## Work instruction
Search the listing below for the line containing "- The URL of the deployed application.". From there through the line containing "Photos and content", transcribe every line exactly, both ends included.

Start of Block

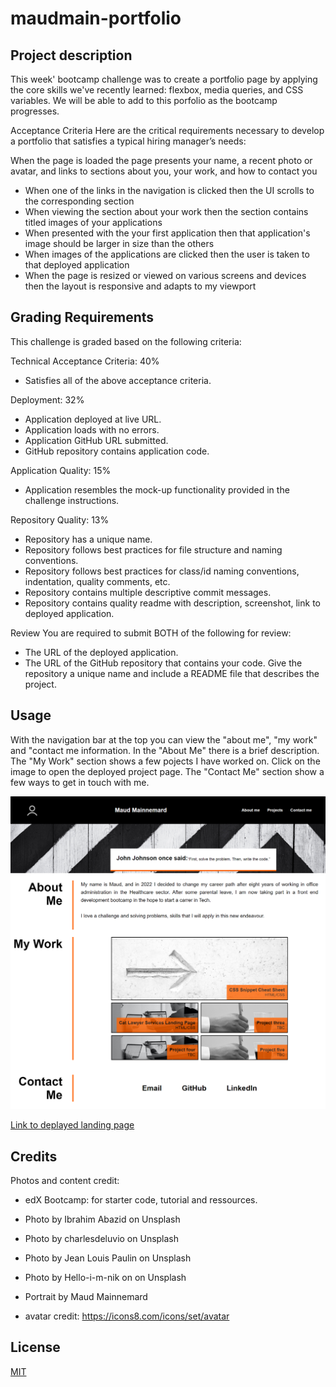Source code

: # maudmain-portfolio

## Project description
This week' bootcamp challenge was to create a portfolio page by applying the core skills we've recently learned: flexbox, media queries, and CSS variables. We will be able to add to this porfolio as the bootcamp progresses.

Acceptance Criteria
Here are the critical requirements necessary to develop a portfolio that satisfies a typical hiring manager’s needs:

When the page is loaded the page presents your name, a recent photo or avatar, and links to sections about you, your work, and how to contact you
- When one of the links in the navigation is clicked then the UI scrolls to the corresponding section
- When viewing the section about your work then the section contains titled images of your applications
- When presented with the your first application then that application's image should be larger in size than the others
- When images of the applications are clicked then the user is taken to that deployed application
- When the page is resized or viewed on various screens and devices then the layout is responsive and adapts to my viewport

## Grading Requirements
This challenge is graded based on the following criteria:

Technical Acceptance Criteria: 40%
- Satisfies all of the above acceptance criteria.

Deployment: 32%
- Application deployed at live URL.
- Application loads with no errors.
- Application GitHub URL submitted.
- GitHub repository contains application code.

Application Quality: 15%
- Application resembles the mock-up functionality provided in the challenge instructions.


Repository Quality: 13%
- Repository has a unique name.
- Repository follows best practices for file structure and naming conventions.
- Repository follows best practices for class/id naming conventions, indentation, quality comments, etc.
- Repository contains multiple descriptive commit messages.
- Repository contains quality readme with description, screenshot, link to deployed application.

Review
You are required to submit BOTH of the following for review:
- The URL of the deployed application.
- The URL of the GitHub repository that contains your code. Give the repository a unique name and include a README file that describes the project.

## Usage
With the navigation bar at the top you can view the "about me", "my work" and "contact me information.
In the "About Me" there is a brief description.
The "My Work" section shows a few pojects I have worked on. Click on the image to open the deployed project page.
The "Contact Me" section show a few ways to get in touch with me.

![Deployed Page Screenshot](./assets/images/Screenshot%20-%20Maud%20Mainnemard%20Portfolio%20-.png)

[Link to deplayed landing page](https://maudmain.github.io/maudmain-portfolio/)


## Credits

Photos and content credit:

- edX Bootcamp: for starter code, tutorial and ressources.

- Photo by Ibrahim Abazid on Unsplash
- Photo by charlesdeluvio on Unsplash
- Photo by Jean Louis Paulin on Unsplash
- Photo by Hello-i-m-nik on on Unsplash
- Portrait by Maud Mainnemard

- avatar credit: https://icons8.com/icons/set/avatar

## License

[MIT](https://choosealicense.com/licenses/mit/)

End of Block

## Solution to this exercise
- The URL of the deployed application.
- The URL of the GitHub repository that contains your code. Give the repository a unique name and include a README file that describes the project.

## Usage
With the navigation bar at the top you can view the "about me", "my work" and "contact me information.
In the "About Me" there is a brief description.
The "My Work" section shows a few pojects I have worked on. Click on the image to open the deployed project page.
The "Contact Me" section show a few ways to get in touch with me.

![Deployed Page Screenshot](./assets/images/Screenshot%20-%20Maud%20Mainnemard%20Portfolio%20-.png)

[Link to deplayed landing page](https://maudmain.github.io/maudmain-portfolio/)


## Credits

Photos and content credit:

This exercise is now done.